Dataset records:

Segment Open

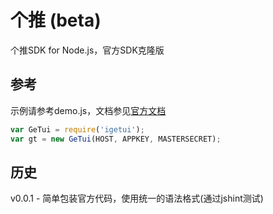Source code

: # 个推 (beta)

个推SDK for Node.js，官方SDK克隆版

## 参考

示例请参考demo.js，文档参见[官方文档](http://docs.igetui.com/display/Doc/node.js)

```js
var GeTui = require('igetui');
var gt = new GeTui(HOST, APPKEY, MASTERSECRET);
```

## 历史

v0.0.1 - 简单包装官方代码，使用统一的语法格式(通过jshint测试)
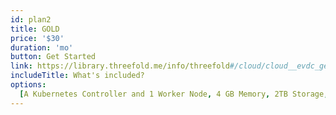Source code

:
 ```yaml
---
id: plan2
title: GOLD
price: '$30'
duration: 'mo'
button: Get Started
link: https://library.threefold.me/info/threefold#/cloud/cloud__evdc_getting_started
includeTitle: What's included?
options:
  [A Kubernetes Controller and 1 Worker Node, 4 GB Memory, 2TB Storage, A Network Gateway]
---
```

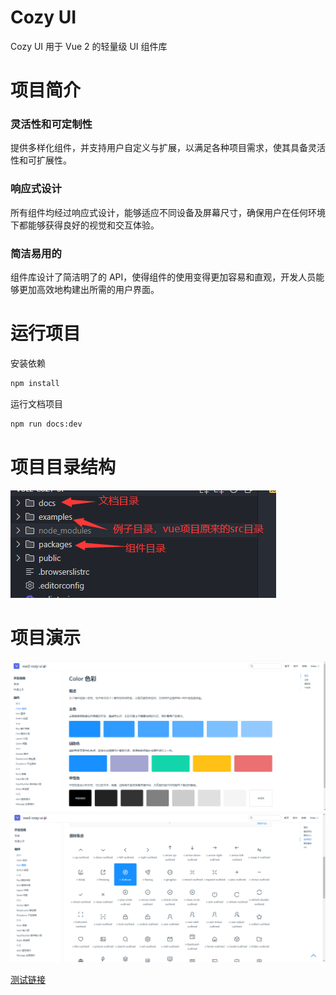 # Cozy UI

Cozy UI 用于 Vue 2 的轻量级 UI 组件库

# 项目简介

### 灵活性和可定制性

提供多样化组件，并支持用户自定义与扩展，以满足各种项目需求，使其具备灵活性和可扩展性。

### 响应式设计

所有组件均经过响应式设计，能够适应不同设备及屏幕尺寸，确保用户在任何环境下都能够获得良好的视觉和交互体验。

### 简洁易用的

组件库设计了简洁明了的 API，使得组件的使用变得更加容易和直观，开发人员能够更加高效地构建出所需的用户界面。

# 运行项目
安装依赖

```bash
npm install

```
运行文档项目

```bash
npm run docs:dev

```

# 项目目录结构

![目录结构](public/目录结构.png)

# 项目演示

![color](public/color.png)
![icon](public/icon.png)

[测试链接](./docs/components/alert.md)
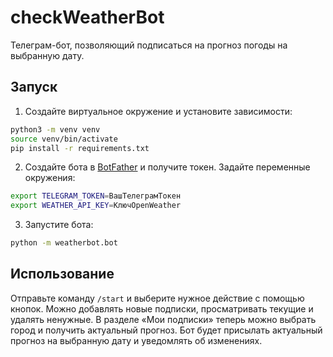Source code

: # checkWeatherBot

Телеграм-бот, позволяющий подписаться на прогноз погоды на выбранную дату.

## Запуск

1. Создайте виртуальное окружение и установите зависимости:

```bash
python3 -m venv venv
source venv/bin/activate
pip install -r requirements.txt
```

2. Создайте бота в [BotFather](https://t.me/BotFather) и получите токен.
   Задайте переменные окружения:

```bash
export TELEGRAM_TOKEN=ВашТелеграмТокен
export WEATHER_API_KEY=КлючOpenWeather
```

3. Запустите бота:

```bash
python -m weatherbot.bot
```

## Использование

Отправьте команду `/start` и выберите нужное действие с помощью кнопок.
Можно добавлять новые подписки, просматривать текущие и удалять ненужные.
В разделе «Мои подписки» теперь можно выбрать город и получить актуальный прогноз.
Бот будет присылать актуальный прогноз на выбранную дату и уведомлять об изменениях.

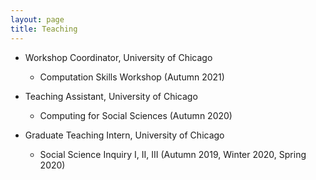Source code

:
```yaml
---
layout: page
title: Teaching
---
```

- Workshop Coordinator, University of Chicago
  - Computation Skills Workshop (Autumn 2021)

- Teaching Assistant, University of Chicago 
  - Computing for Social Sciences (Autumn 2020)

- Graduate Teaching Intern, University of Chicago 
  - Social Science Inquiry I, II, III (Autumn 2019, Winter 2020, Spring 2020)
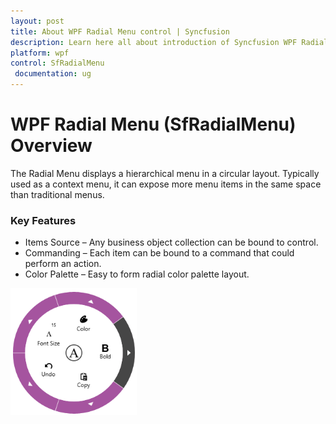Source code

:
 ```yaml
---
layout: post
title: About WPF Radial Menu control | Syncfusion
description: Learn here all about introduction of Syncfusion WPF Radial Menu (SfRadialMenu) control, its elements and more.
platform: wpf
control: SfRadialMenu 
 documentation: ug
---
```


# WPF Radial Menu (SfRadialMenu) Overview

The Radial Menu displays a hierarchical menu in a circular layout. Typically used as a context menu, it can expose more menu items in the same space than traditional menus.

### Key Features

* Items Source – Any business object collection can be bound to control. 
* Commanding – Each item can be bound to a command that could perform an action. 
* Color Palette – Easy to form radial color palette layout. 





![Overview_img1](Overview_images/Overview_img1.png)



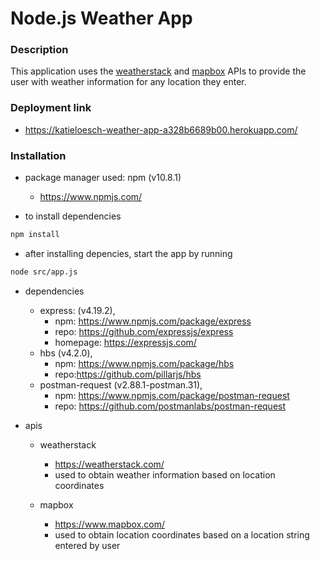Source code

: # Node.js Weather App

### Description

This application uses the [weatherstack](https://weatherstack.com/) and [mapbox](https://www.mapbox.com/) APIs to provide the user with weather information for any location they enter.

### Deployment link

- https://katieloesch-weather-app-a328b6689b00.herokuapp.com/

### Installation

- package manager used: npm (v10.8.1)

  - https://www.npmjs.com/

- to install dependencies

```zsh
npm install
```

- after installing depencies, start the app by running

```zsh
node src/app.js
```

- dependencies

  - express: (v4.19.2),
    - npm: https://www.npmjs.com/package/express
    - repo: https://github.com/expressjs/express
    - homepage: https://expressjs.com/
  - hbs (v4.2.0),
    - npm: https://www.npmjs.com/package/hbs
    - repo:https://github.com/pillarjs/hbs
  - postman-request (v2.88.1-postman.31),
    - npm: https://www.npmjs.com/package/postman-request
    - repo: https://github.com/postmanlabs/postman-request

- apis

  - weatherstack

    - https://weatherstack.com/
    - used to obtain weather information based on location coordinates

  - mapbox
    - https://www.mapbox.com/
    - used to obtain location coordinates based on a location string entered by user
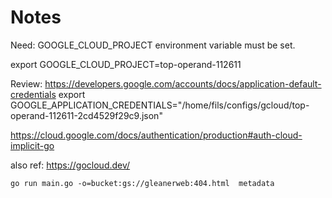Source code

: # Notes

Need: GOOGLE_CLOUD_PROJECT environment variable must be set.

export GOOGLE_CLOUD_PROJECT=top-operand-112611

Review: https://developers.google.com/accounts/docs/application-default-credentials
export GOOGLE_APPLICATION_CREDENTIALS="/home/fils/configs/gcloud/top-operand-112611-2cd4529f29c9.json"

https://cloud.google.com/docs/authentication/production#auth-cloud-implicit-go

also ref: https://gocloud.dev/



```
go run main.go -o=bucket:gs://gleanerweb:404.html  metadata

```


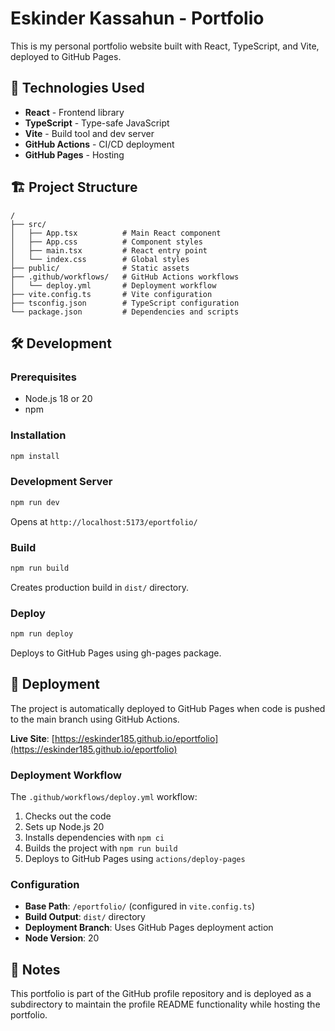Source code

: # Eskinder Kassahun - Portfolio

This is my personal portfolio website built with React, TypeScript, and Vite, deployed to GitHub Pages.

## 🚀 Technologies Used

- **React** - Frontend library
- **TypeScript** - Type-safe JavaScript
- **Vite** - Build tool and dev server
- **GitHub Actions** - CI/CD deployment
- **GitHub Pages** - Hosting

## 🏗️ Project Structure

```
/
├── src/
│   ├── App.tsx          # Main React component
│   ├── App.css          # Component styles
│   ├── main.tsx         # React entry point
│   └── index.css        # Global styles
├── public/              # Static assets
├── .github/workflows/   # GitHub Actions workflows
│   └── deploy.yml       # Deployment workflow
├── vite.config.ts       # Vite configuration
├── tsconfig.json        # TypeScript configuration
└── package.json         # Dependencies and scripts
```

## 🛠️ Development

### Prerequisites
- Node.js 18 or 20
- npm

### Installation
```bash
npm install
```

### Development Server
```bash
npm run dev
```
Opens at `http://localhost:5173/eportfolio/`

### Build
```bash
npm run build
```
Creates production build in `dist/` directory.

### Deploy
```bash
npm run deploy
```
Deploys to GitHub Pages using gh-pages package.

## 🚢 Deployment

The project is automatically deployed to GitHub Pages when code is pushed to the main branch using GitHub Actions.

**Live Site**: [https://eskinder185.github.io/eportfolio](https://eskinder185.github.io/eportfolio)

### Deployment Workflow

The `.github/workflows/deploy.yml` workflow:
1. Checks out the code
2. Sets up Node.js 20
3. Installs dependencies with `npm ci`
4. Builds the project with `npm run build`
5. Deploys to GitHub Pages using `actions/deploy-pages`

### Configuration

- **Base Path**: `/eportfolio/` (configured in `vite.config.ts`)
- **Build Output**: `dist/` directory
- **Deployment Branch**: Uses GitHub Pages deployment action
- **Node Version**: 20

## 📝 Notes

This portfolio is part of the GitHub profile repository and is deployed as a subdirectory to maintain the profile README functionality while hosting the portfolio.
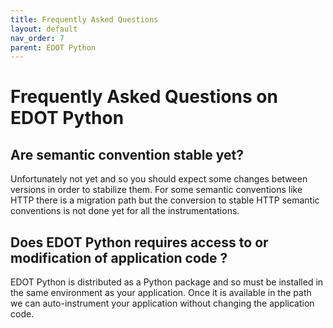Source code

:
 ```yaml
---
title: Frequently Asked Questions
layout: default
nav_order: 7
parent: EDOT Python
---
```


# Frequently Asked Questions on EDOT Python

## Are semantic convention stable yet?

Unfortunately not yet and so you should expect some changes between versions in order to stabilize them. For some semantic conventions
like HTTP there is a migration path but the conversion to stable HTTP semantic conventions is not done yet for all the instrumentations.

## Does EDOT Python requires access to or modification of application code ?

EDOT Python is distributed as a Python package and so must be installed in the same environment as your application. Once it is
available in the path we can auto-instrument your application without changing the application code.
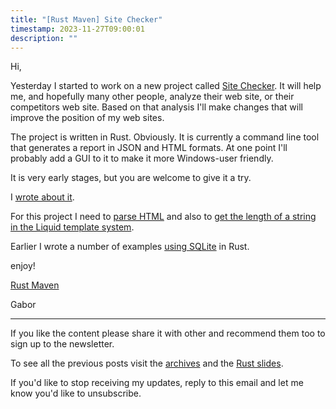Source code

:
 ```yaml
---
title: "[Rust Maven] Site Checker"
timestamp: 2023-11-27T09:00:01
description: ""
---
```


Hi,

Yesterday I started to work on a new project called [Site Checker](https://site-checker.code-maven.com/).
It will help me, and hopefully many other people, analyze their web site, or their competitors web site.
Based on that analysis I'll make changes that will improve the position of my web sites.

The project is written in Rust. Obviously. It is currently a command line tool that generates a report
in JSON and HTML formats. At one point I'll probably add a GUI to it to make it more Windows-user friendly.

It is very early stages, but you are welcome to give it a try.

I [wrote about it](https://site-checker.code-maven.com/starting-the-project).

For this project I need to [parse HTML](https://rust.code-maven.com/slides/rust/parse-html.html) and also to
[get the length of a string in the Liquid template system](https://rust.code-maven.com/slides/rust/liquid-length-size.html).


Earlier I wrote a number of examples [using SQLite](https://rust.code-maven.com/slides/rust/sqlite.html) in Rust.


enjoy!

[Rust Maven](https://rust.code-maven.com/)

  Gabor

---
If you like the content please share it with other and recommend them too to sign up to the newsletter.

To see all the previous posts visit the [archives](https://rust.code-maven.com/archive) and the [Rust slides](https://rust.code-maven.com/slides/rust/).

If you'd like to stop receiving my updates, reply to this email and let me know you'd like to unsubscribe.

Segment Closed

WORK INSTRUCTION –
Look above for the line with "### Deployment Workflow", then give again exactly every line from there through the line with "EDOT Python is", skipping the pictures.

ANSWER –
### Deployment Workflow

The `.github/workflows/deploy.yml` workflow:
1. Checks out the code
2. Sets up Node.js 20
3. Installs dependencies with `npm ci`
4. Builds the project with `npm run build`
5. Deploys to GitHub Pages using `actions/deploy-pages`

### Configuration

- **Base Path**: `/eportfolio/` (configured in `vite.config.ts`)
- **Build Output**: `dist/` directory
- **Deployment Branch**: Uses GitHub Pages deployment action
- **Node Version**: 20

## 📝 Notes

This portfolio is part of the GitHub profile repository and is deployed as a subdirectory to maintain the profile README functionality while hosting the portfolio.
Source code

:
 ```yaml
---
title: Frequently Asked Questions
layout: default
nav_order: 7
parent: EDOT Python
---
```


# Frequently Asked Questions on EDOT Python

## Are semantic convention stable yet?

Unfortunately not yet and so you should expect some changes between versions in order to stabilize them. For some semantic conventions
like HTTP there is a migration path but the conversion to stable HTTP semantic conventions is not done yet for all the instrumentations.

## Does EDOT Python requires access to or modification of application code ?

EDOT Python is distributed as a Python package and so must be installed in the same environment as your application. Once it is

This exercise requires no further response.